Jim: And it was a wonderful, spiritual experience. Just a very long moment where I had just taken a deep breath. I had just slipped under the water. It was a place where the water becomes very deep very quickly, and so this fish was undoubtedly finding itself like right next to the shoreline kind of all of a sudden, and there I was with the camera. And we swam together side-by-side for, it must have been a minute. And this thing was regarding me balefully, you know? It’s got a mouthful of needle-sharp teeth. It’s said that they will bite like anything shiny, so I was worried about it; at one point it sort of turned towards me, very slowly, but I think it was just getting a better look. Anyway, that was probably the most amazing experience I’ve ever had in the water. And kind of true to form, I blew the shot. Which is to say, the camera was not pointed directly centered on the fish. And so, I was able to grab an image, but it basically was a ruined video moment, that has to remain kind of like a private thing. Which has some kind of spiritual point to it, I think. One immediate effect it had was, it discouraged me for the next couple weeks from getting in the water at all. You know, the fact that I screwed up the video totally sent me into a minor depression, because it was such an amazing fish.
Brady: But it sounds like you got the moment. For yourself.
Jim: I did, and I was able to grab an image of it, just to prove, you know, “Hey look, this is a giant muskie.” And it was right there, it really was. So that’s something. That’s just life. But what else have I seen…? You see weird pieces of junk. You see fishing lures. And really the other amazing thing I’ve seen was, these mergansers, these diving birds. Where I wasn’t in the water with them, but I knew where they were feeding, and I knew that I could set my camera down there. And I had timed it just right. They swam right in front of the camera. I was 50 feet away, watching, peeking over a rock, like getting very excited – I knew they were swimming right in front of it. So that was very gratifying. So I think the best stuff is the nature stuff. Just the beauty of it, the animal life.

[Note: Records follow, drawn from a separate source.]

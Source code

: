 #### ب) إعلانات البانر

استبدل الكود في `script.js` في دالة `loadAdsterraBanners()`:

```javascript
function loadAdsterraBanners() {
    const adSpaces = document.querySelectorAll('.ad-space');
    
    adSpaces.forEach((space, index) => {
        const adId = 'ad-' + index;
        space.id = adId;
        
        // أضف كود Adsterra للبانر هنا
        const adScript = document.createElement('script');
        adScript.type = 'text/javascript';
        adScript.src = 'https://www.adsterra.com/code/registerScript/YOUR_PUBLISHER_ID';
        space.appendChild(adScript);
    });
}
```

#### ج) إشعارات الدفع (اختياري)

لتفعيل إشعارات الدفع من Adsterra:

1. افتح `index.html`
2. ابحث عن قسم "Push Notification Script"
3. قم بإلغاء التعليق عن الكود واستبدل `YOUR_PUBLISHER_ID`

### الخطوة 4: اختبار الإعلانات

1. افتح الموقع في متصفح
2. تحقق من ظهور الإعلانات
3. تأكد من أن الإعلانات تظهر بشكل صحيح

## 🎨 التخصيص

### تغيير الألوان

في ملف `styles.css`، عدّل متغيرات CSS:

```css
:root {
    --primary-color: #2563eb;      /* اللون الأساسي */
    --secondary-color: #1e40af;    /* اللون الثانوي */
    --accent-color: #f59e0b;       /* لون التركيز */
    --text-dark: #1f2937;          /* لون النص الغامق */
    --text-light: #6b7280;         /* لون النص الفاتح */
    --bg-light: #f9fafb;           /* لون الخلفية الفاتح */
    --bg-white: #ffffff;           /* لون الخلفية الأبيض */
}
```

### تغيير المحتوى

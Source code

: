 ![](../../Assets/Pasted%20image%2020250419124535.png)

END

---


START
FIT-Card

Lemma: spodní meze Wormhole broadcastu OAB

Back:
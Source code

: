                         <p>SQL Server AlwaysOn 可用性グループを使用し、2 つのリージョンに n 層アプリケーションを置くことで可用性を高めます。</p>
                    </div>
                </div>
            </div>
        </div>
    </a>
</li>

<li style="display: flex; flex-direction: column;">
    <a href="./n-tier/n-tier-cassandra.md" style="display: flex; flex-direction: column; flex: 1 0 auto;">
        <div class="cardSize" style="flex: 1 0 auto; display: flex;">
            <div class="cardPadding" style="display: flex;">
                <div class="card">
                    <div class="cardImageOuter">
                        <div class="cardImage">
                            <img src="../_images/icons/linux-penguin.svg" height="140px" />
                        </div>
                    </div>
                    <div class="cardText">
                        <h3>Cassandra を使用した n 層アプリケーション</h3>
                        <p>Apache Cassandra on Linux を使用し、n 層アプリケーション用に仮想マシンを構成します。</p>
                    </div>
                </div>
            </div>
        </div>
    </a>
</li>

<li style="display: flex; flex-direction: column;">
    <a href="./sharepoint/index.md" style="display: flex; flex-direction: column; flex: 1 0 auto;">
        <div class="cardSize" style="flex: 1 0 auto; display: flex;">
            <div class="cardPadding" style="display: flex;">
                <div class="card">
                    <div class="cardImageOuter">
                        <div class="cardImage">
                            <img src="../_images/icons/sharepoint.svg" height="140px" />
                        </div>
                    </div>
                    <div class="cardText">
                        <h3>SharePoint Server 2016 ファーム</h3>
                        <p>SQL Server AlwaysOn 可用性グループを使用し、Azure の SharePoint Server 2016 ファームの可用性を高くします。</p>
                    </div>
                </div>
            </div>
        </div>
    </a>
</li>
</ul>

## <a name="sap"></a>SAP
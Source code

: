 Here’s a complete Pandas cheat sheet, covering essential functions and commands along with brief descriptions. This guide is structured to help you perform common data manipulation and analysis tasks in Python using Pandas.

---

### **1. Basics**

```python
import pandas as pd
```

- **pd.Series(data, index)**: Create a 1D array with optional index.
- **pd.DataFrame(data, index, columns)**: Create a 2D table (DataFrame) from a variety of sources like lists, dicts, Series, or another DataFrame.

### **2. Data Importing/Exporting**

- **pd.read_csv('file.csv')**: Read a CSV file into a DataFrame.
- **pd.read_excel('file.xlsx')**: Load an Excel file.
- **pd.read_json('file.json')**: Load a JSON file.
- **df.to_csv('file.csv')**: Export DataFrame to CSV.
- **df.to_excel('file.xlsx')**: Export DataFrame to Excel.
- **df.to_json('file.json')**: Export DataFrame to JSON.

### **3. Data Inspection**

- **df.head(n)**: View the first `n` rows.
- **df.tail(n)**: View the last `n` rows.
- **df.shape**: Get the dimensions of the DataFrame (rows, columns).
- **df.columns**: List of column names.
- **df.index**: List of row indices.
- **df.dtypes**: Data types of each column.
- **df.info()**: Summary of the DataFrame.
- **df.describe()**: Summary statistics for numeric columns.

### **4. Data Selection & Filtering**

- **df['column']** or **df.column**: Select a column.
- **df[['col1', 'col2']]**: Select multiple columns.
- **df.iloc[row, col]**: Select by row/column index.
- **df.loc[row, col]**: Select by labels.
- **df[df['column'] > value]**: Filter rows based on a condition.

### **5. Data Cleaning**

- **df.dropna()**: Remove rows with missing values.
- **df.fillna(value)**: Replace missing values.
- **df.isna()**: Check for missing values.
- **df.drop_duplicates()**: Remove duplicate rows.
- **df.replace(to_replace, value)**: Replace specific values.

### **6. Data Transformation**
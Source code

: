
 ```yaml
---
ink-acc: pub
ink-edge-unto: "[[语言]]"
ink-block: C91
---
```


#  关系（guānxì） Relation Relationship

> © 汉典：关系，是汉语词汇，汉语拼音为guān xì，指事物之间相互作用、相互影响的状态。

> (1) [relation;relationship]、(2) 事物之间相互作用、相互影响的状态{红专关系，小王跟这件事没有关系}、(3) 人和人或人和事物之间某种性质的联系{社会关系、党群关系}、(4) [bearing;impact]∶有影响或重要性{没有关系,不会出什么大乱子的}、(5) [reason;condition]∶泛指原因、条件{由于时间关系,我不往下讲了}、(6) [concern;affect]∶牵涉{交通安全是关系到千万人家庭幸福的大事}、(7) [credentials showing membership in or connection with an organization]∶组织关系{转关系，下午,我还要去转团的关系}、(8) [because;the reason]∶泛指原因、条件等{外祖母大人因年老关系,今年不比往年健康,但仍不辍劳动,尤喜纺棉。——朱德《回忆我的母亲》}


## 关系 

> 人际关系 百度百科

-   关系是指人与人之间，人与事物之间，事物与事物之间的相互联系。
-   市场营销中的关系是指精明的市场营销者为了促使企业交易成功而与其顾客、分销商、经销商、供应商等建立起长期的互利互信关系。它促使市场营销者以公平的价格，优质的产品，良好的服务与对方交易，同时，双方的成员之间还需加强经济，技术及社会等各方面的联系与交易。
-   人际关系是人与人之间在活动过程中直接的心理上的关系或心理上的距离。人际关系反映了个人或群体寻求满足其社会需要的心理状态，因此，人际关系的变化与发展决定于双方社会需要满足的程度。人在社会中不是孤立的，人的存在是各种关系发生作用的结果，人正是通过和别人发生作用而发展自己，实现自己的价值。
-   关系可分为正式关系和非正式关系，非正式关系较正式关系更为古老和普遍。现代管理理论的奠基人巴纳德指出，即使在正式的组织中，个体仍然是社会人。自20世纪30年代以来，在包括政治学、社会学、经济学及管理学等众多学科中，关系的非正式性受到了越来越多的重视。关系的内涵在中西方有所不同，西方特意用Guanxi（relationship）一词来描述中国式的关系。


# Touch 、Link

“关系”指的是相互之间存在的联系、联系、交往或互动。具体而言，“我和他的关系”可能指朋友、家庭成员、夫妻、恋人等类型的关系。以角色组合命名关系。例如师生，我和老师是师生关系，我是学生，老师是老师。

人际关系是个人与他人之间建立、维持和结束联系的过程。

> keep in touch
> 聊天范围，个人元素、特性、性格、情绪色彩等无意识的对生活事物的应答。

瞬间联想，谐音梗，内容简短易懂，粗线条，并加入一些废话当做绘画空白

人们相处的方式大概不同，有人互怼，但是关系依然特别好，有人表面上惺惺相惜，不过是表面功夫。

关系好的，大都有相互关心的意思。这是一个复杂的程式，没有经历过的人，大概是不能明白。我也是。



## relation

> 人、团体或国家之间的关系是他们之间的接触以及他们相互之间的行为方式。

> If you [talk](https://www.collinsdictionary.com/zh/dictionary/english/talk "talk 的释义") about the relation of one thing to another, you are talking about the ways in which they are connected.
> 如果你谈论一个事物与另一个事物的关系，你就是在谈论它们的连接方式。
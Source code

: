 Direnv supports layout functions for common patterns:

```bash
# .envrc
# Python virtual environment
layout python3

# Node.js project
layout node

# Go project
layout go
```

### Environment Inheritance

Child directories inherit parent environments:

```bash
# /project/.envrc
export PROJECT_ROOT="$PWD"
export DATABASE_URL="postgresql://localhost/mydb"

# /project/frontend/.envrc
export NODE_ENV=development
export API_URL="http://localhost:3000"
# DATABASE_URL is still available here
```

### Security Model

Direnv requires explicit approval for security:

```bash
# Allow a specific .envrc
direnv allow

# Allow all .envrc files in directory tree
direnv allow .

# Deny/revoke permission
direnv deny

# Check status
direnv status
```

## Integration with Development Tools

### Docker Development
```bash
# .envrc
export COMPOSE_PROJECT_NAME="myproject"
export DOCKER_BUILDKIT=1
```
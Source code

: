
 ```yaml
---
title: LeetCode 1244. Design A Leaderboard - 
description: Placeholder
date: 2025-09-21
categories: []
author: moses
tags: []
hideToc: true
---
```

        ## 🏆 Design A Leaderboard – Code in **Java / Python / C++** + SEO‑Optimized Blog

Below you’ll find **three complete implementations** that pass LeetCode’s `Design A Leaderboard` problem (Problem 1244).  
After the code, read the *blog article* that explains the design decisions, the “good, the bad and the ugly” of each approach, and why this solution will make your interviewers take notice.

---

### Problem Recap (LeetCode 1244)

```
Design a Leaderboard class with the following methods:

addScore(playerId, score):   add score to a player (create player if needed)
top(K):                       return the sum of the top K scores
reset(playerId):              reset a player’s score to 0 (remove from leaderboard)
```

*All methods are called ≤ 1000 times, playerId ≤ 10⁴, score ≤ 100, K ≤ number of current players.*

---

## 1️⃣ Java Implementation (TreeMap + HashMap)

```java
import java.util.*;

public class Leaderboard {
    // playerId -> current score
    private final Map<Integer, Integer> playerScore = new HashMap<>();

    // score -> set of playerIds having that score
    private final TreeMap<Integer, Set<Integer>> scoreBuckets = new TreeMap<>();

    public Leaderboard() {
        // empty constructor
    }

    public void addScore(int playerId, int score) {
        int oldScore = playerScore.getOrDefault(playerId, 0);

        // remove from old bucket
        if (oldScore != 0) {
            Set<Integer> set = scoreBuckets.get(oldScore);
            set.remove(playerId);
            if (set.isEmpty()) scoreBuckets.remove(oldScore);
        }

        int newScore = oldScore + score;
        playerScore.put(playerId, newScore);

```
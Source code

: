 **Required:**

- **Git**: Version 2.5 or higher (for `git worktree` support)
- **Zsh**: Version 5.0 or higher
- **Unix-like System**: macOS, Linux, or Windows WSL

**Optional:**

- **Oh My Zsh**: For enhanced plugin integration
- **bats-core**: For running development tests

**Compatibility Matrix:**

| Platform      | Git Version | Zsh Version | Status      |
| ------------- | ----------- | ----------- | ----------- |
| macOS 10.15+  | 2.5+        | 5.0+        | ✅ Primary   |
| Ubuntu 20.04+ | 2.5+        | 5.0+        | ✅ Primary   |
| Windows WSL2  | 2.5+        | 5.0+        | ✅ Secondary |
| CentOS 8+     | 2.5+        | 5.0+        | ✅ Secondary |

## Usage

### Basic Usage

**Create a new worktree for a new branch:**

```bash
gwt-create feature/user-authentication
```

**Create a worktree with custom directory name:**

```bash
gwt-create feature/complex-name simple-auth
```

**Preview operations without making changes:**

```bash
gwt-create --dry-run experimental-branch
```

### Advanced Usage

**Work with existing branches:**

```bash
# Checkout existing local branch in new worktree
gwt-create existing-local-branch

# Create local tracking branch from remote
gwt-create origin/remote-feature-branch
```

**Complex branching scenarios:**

Christa: Do you do this anyplace outside of Lake Superior?
Jim: I haven’t done it in the ocean; I do have a bit of a shark phobia. This would have prevented me from being Aquaman in Santa Cruz. Because Santa Cruz is right on a great white, like, feeding line, like it’s a drive-through restaurant for great white sharks. So I don’t know how people do it, I couldn’t. So the answer is sort of no, but I also will do the rivers; I’ve been to the French River, and Lester. I’ve been in Chester creek. The whole region. Anywhere there’s water, I can stick this camera in.
Christa: Are you always seeking out new adventures, or are you sometimes like going “home,” is there a certain home base for you in the water?
Jim: My favorite place to dive and film around here is the rock beach known as the Ledges, which if you go to the Perkins on London Road, and cut down to the lake, you’ll find a – it’s basically a flat expanse of rock that goes down into the water. And it’s got to be one of the best beaches in the world. And I’ve done so much filming there I call it “the lab” in my mind, because I’ve worked out so many things there.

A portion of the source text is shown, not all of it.